Who sometimes was Joe Biden. Well do I remember his awful debate performance against Sarah Palin in 2008, when he at least supposedly had all his marbles.
Columnists such as Drew know exactly why they are now trashing the debates, but they hope the public doesn’t notice the obvious. Perhaps it doesn’t even matter. Many of the people who will be voting for Biden don’t care that he might belong off the world stage. They know that other people, particularly from the Obama administration and to the left of it, will actually be in control and Biden will only be a ceremonial figurehead, something like a modern-day monarch. That state of affairs is worth it to get rid of the “illegitimate” candidate, Donald Trump.
[NOTE: While I was looking for that post on the Biden/Palin debate, I came across this one from December of 2008 with the curious title of “Biden’s Bin Hidin’.” I couldn’t recall what I was referring to, but here it is:
…Joe Biden has been unusually invisible, even for a Vice-President elect.
Usually, Vice Presidents are forgotten after their terms in office. Biden seems to be on track for being forgotten before he even takes office. His profile has been so low it’s underground…

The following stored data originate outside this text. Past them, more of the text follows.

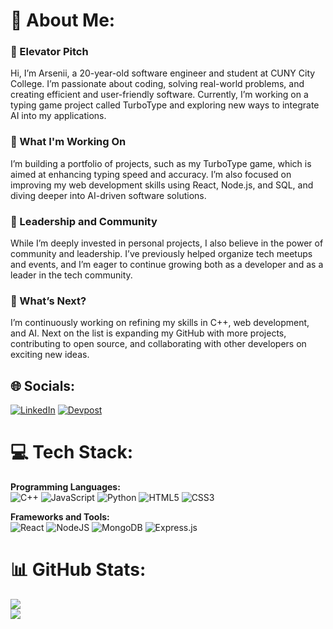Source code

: # 💫 About Me:
### 👋 Elevator Pitch  
Hi, I’m Arsenii, a 20-year-old software engineer and student at CUNY City College. I’m passionate about coding, solving real-world problems, and creating efficient and user-friendly software. Currently, I’m working on a typing game project called TurboType and exploring new ways to integrate AI into my applications.

### 🚀 What I'm Working On  
I’m building a portfolio of projects, such as my TurboType game, which is aimed at enhancing typing speed and accuracy. I’m also focused on improving my web development skills using React, Node.js, and SQL, and diving deeper into AI-driven software solutions.

### 🤝 Leadership and Community  
While I’m deeply invested in personal projects, I also believe in the power of community and leadership. I’ve previously helped organize tech meetups and events, and I’m eager to continue growing both as a developer and as a leader in the tech community.

### 📅 What’s Next?  
I’m continuously working on refining my skills in C++, web development, and AI. Next on the list is expanding my GitHub with more projects, contributing to open source, and collaborating with other developers on exciting new ideas.

## 🌐 Socials:
[![LinkedIn](https://img.shields.io/badge/LinkedIn-0077B5?style=for-the-badge&logo=linkedin&logoColor=white)](https://www.linkedin.com/in/arsenii-chan) 
[![Devpost](https://img.shields.io/badge/Devpost-003E54?style=for-the-badge&logo=Devpost&logoColor=white)](https://devpost.com/arseniichan/)

# 💻 Tech Stack:
**Programming Languages:**  
![C++](https://img.shields.io/badge/c++-%2300599C.svg?style=for-the-badge&logo=c%2B%2B&logoColor=white)
![JavaScript](https://img.shields.io/badge/javascript-%23323330.svg?style=for-the-badge&logo=javascript&logoColor=%23F7DF1E)
![Python](https://img.shields.io/badge/python-3670A0?style=for-the-badge&logo=python&logoColor=ffdd54)
![HTML5](https://img.shields.io/badge/html5-%23E34F26.svg?style=for-the-badge&logo=html5&logoColor=white)
![CSS3](https://img.shields.io/badge/CSS3-1572B6?style=for-the-badge&logo=css3&logoColor=white)

**Frameworks and Tools:**  
![React](https://img.shields.io/badge/react-%2320232a.svg?style=for-the-badge&logo=react&logoColor=%2361DAFB)
![NodeJS](https://img.shields.io/badge/node.js-6DA55F?style=for-the-badge&logo=node.js&logoColor=white)
![MongoDB](https://img.shields.io/badge/MongoDB-%234ea94b.svg?style=for-the-badge&logo=mongodb&logoColor=white)
![Express.js](https://img.shields.io/badge/express.js-%23404d59.svg?style=for-the-badge&logo=express&logoColor=%2361DAFB)

# 📊 GitHub Stats:
![](https://github-readme-streak-stats.herokuapp.com/?user=your-github-arseniichan&theme=react&hide_border=false)<br/>
![](https://github-readme-stats.vercel.app/api/top-langs/?username=your-github-username&theme=react&hide_border=false&include_all_commits=false&count_private=true&layout=compact)
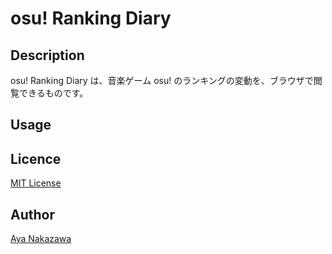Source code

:
# osu! Ranking Diary

## Description

osu! Ranking Diary は、音楽ゲーム osu! のランキングの変動を、ブラウザで閲覧できるものです。

## Usage

## Licence

[MIT License](/LICENSE)

## Author

[Aya Nakazawa](https://github.com/AyaNakazawa)
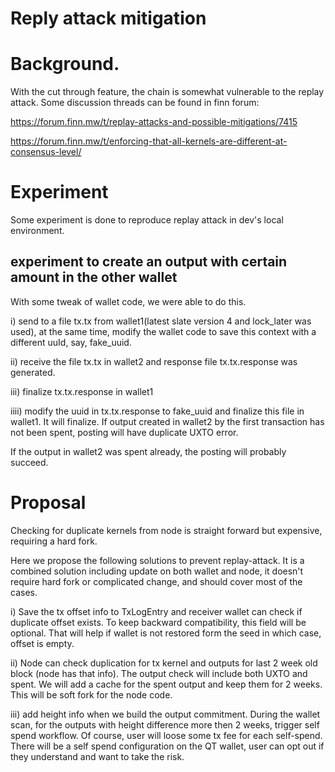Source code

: # Reply attack mitigation


# Background.

With the cut through feature, the chain is somewhat vulnerable to the replay attack.
Some discussion threads can be found in finn forum:

https://forum.finn.mw/t/replay-attacks-and-possible-mitigations/7415

https://forum.finn.mw/t/enforcing-that-all-kernels-are-different-at-consensus-level/

# Experiment
Some experiment is done to reproduce replay attack in dev's local environment.

## experiment to create an output with certain amount in the other wallet
With some tweak of wallet code, we were able to do this. 

i) send to a file tx.tx from wallet1(latest slate version 4 and lock_later was used), at the same time, modify the wallet code to save
this context with a different uuId, say, fake_uuid.

ii) receive the file tx.tx in wallet2 and response file tx.tx.response was generated.

iii) finalize tx.tx.response in wallet1

iiii) modify the uuid in tx.tx.response to fake_uuid and finalize this file in wallet1.
It will finalize. If output created in wallet2 by the first transaction has not been spent, posting will have duplicate UXTO error.

If the output in wallet2 was spent already, the posting will probably succeed.

# Proposal

Checking for duplicate kernels from node is straight forward but expensive, requiring
a hard fork.

Here we propose the following solutions to prevent replay-attack. It is a combined solution including update on both wallet and node, it doesn't require
hard fork or complicated change, and should cover most of the cases.

i)  Save the tx offset info to TxLogEntry and receiver wallet can check if duplicate offset exists. To keep backward compatibility,
this field will be optional. That will help if wallet is not restored form the seed in which case, offset is empty.

ii) Node can check duplication for tx kernel and outputs for last 2 week old block (node has that info). The output check will include
both UXTO and spent. We will add a cache for the spent output and keep them for 2 weeks. This will be soft fork for the node code.

iii) add height info when we build the output commitment. During the wallet scan, for the outputs with height difference more then 2 weeks, 
trigger self spend workflow. Of course, user will loose some tx fee for each self-spend.  There will be a self spend configuration on the QT 
wallet, user can opt out if they understand and want to take the risk.





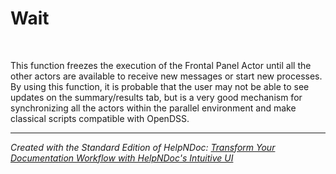 # Wait

&nbsp;

This function freezes the execution of the Frontal Panel Actor until all the other actors are available to receive new messages or start new processes. By using this function, it is probable that the user may not be able to see updates on the summary/results tab, but is a very good mechanism for synchronizing all the actors within the parallel environment and make classical scripts compatible with OpenDSS.

***
_Created with the Standard Edition of HelpNDoc: [Transform Your Documentation Workflow with HelpNDoc's Intuitive UI](<https://www.helpndoc.com/feature-tour/stunning-user-interface/>)_
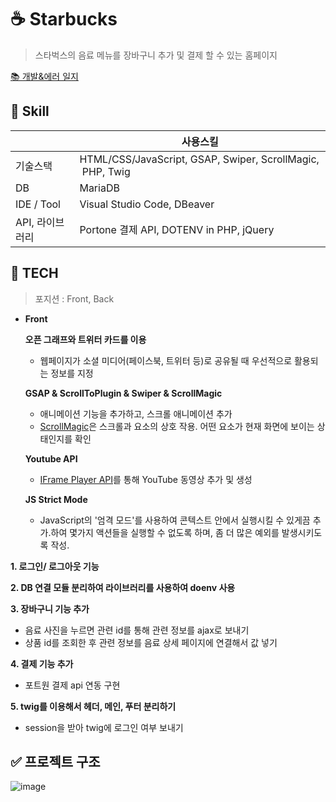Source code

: # ☕ Starbucks
> 스타벅스의 음료 메뉴를 장바구니 추가 및 결제 할 수 있는 홈페이지
> 
[📚 개발&에러 일지](https://www.notion.so/aa569884125a4b3389955385960e4bac?v=577eb1f73aa749be9ef5e90ab6a287cb&pvs=4)

## 📝 Skill

|  | 사용스킬 |
| --- | --- |
| 기술스택 | HTML/CSS/JavaScript, GSAP, Swiper, ScrollMagic,  PHP, Twig |
| DB | MariaDB |
| IDE /  Tool | Visual Studio Code, DBeaver |
| API, 라이브러리  | Portone 결제 API, DOTENV in PHP, jQuery |


## 📍 TECH

> 포지션 : Front, Back
> 
- **Front**
    
    **오픈 그래프와 트위터 카드를 이용**
    
    - 웹페이지가 소셜 미디어(페이스북, 트위터 등)로 공유될 때 우선적으로 활용되는 정보를 지정
    
    **GSAP & ScrollToPlugin & Swiper & ScrollMagic**
    
    - 애니메이션 기능을 추가하고,  스크롤 애니메이션 추가
    - [ScrollMagic](https://github.com/janpaepke/ScrollMagic)은 스크롤과 요소의 상호 작용. 어떤 요소가 현재 화면에 보이는 상태인지를 확인
    
    **Youtube API**
    
    - [IFrame Player API](https://developers.google.com/youtube/iframe_api_reference?hl=ko)를 통해 YouTube 동영상 추가 및 생성
    
    **JS Strict Mode**
    
    - JavaScript의 '엄격 모드'를 사용하여 콘텍스트 안에서 실행시킬 수 있게끔 추가.하여 몇가지 액션들을 실행할 수 없도록 하며, 좀 더 많은 예외를 발생시키도록 작성.

**1. 로그인/ 로그아웃 기능**

**2. DB 연결 모듈 분리하여 라이브러리를 사용하여 doenv 사용** 

**3. 장바구니 기능 추가**

- 음료 사진을 누르면 관련 id를 통해 관련 정보를 ajax로 보내기
- 상품 id를 조회한 후 관련 정보를 음료 상세 페이지에 연결해서 값 넣기

**4. 결제 기능 추가**

- 포트원 결제 api 연동 구현

**5. twig를 이용해서 헤더, 메인, 푸터 분리하기**

- session을 받아 twig에 로그인 여부 보내기

## ✅ 프로젝트 구조
![image](https://github.com/mic050r/StarBucks/assets/103114387/48f39d92-549a-4586-8d12-8ab18e75bec9)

A strange foreshadowing of the present. Could it be that Biden was already showing signs of mental deterioration? There’s also this:
…[Biden’s] been kept under wraps post-election in a manner that’s reminiscent of the McCain team’s early handling of the Alaska governor:
“Still, being number two in the Obama campaign and then the transition has made the public persona of Washington’s most loquacious, happy-go-lucky politician nearly unrecognizable.
“The lack of interviews alone is an about face. Biden was the most frequent guest on the Sunday news shows – in just 10 months, from August 2007 to this past June, he appeared on the shows at least 13 times. His interview with Stephanopoulos will be his first Sunday news show junket since joining the Democratic ticket – and he is only on for half of the hour-long show.”
Interesting.]
[ADDENDUM: Elizabeth Drew herself was a panelist and moderator for some presidential debates during the 70s and 80s.]